Your assignment => Each line in the entries below that holds the string "memories" must be copied.

Given data =>
=======

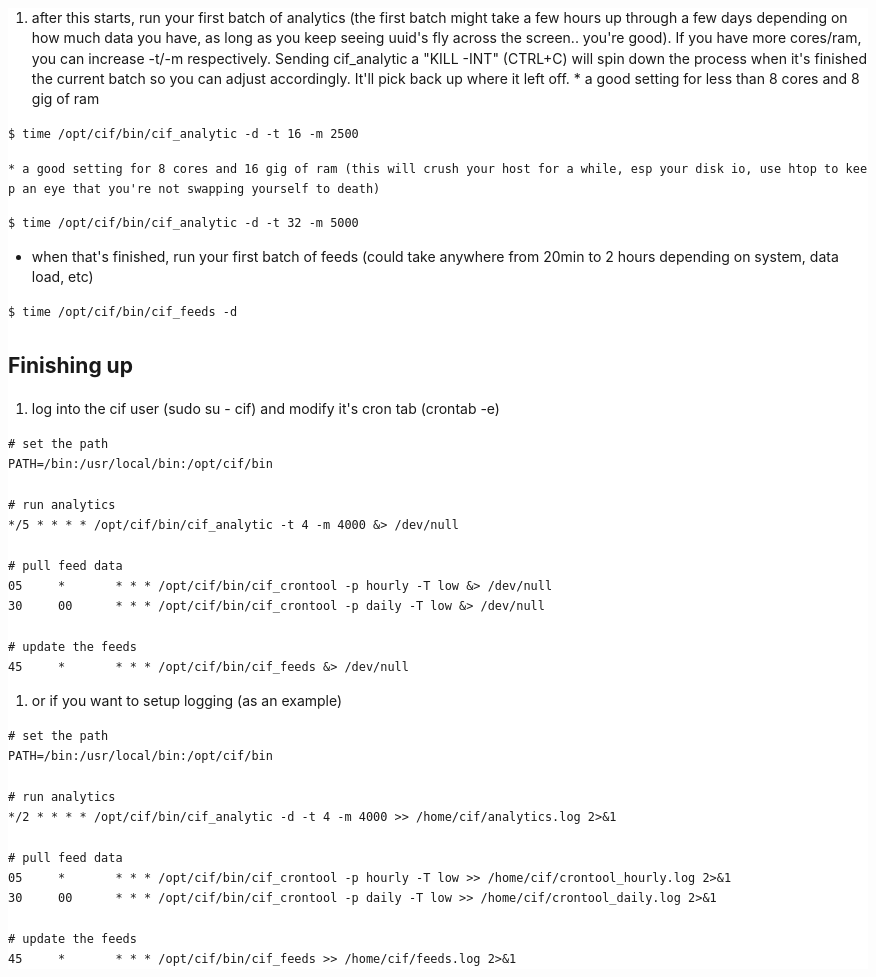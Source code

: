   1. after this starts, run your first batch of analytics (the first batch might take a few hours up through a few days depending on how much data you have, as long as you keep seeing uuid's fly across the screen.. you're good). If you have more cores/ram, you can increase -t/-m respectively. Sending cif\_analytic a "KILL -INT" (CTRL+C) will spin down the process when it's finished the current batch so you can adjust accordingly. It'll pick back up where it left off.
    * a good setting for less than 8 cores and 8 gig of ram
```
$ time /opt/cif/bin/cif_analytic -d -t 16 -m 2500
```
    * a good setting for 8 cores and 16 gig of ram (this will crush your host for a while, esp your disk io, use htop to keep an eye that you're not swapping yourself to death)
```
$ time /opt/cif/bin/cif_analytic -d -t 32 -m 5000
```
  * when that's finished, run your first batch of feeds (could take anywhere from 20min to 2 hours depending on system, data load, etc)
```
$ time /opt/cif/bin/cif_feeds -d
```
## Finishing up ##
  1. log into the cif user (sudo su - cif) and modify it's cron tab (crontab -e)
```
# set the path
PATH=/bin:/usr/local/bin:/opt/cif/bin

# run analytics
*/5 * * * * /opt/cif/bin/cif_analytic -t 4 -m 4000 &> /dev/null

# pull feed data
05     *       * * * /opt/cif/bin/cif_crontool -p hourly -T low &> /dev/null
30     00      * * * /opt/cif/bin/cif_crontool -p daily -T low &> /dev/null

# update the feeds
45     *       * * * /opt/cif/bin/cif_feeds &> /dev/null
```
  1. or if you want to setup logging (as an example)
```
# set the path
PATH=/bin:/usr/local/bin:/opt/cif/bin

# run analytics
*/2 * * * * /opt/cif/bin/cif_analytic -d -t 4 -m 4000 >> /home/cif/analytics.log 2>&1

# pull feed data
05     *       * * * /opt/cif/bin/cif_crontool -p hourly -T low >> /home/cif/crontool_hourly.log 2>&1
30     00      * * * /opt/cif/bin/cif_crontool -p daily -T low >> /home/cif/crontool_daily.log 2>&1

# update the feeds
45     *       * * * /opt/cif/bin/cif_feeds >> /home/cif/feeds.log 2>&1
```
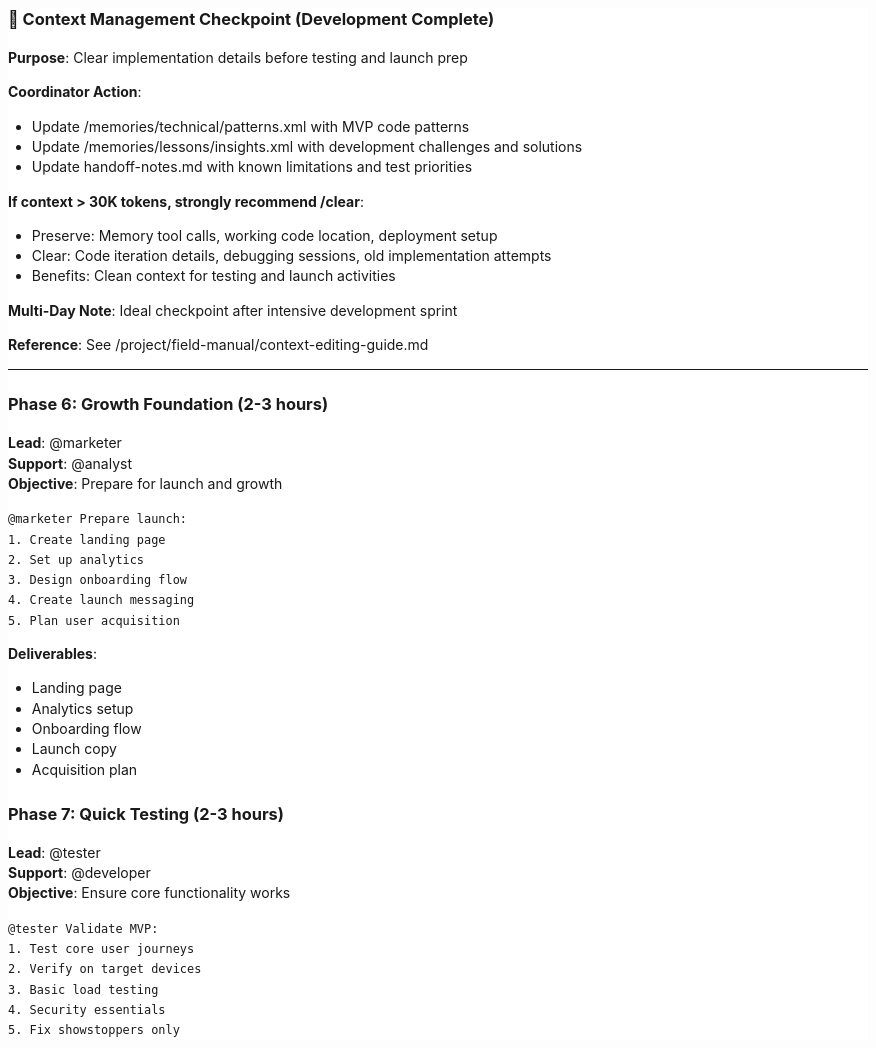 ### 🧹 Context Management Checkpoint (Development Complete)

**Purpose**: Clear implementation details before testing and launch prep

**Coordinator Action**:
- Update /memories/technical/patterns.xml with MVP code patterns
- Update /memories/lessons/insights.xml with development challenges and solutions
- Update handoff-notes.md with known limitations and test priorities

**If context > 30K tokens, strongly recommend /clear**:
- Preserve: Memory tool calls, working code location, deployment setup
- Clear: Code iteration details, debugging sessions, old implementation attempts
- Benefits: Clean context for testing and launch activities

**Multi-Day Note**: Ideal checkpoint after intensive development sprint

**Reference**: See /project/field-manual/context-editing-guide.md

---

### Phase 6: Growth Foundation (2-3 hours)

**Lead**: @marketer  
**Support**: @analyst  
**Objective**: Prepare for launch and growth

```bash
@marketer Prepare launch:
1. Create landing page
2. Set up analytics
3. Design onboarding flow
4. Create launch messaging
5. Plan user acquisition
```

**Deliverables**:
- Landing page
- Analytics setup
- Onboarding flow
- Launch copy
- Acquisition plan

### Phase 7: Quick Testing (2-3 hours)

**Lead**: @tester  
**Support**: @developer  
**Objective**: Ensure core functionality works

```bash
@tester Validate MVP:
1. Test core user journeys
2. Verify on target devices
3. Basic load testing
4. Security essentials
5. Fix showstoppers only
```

=======

Exercise output =>
- Update /memories/technical/patterns.xml with MVP code patterns
- Update /memories/lessons/insights.xml with development challenges and solutions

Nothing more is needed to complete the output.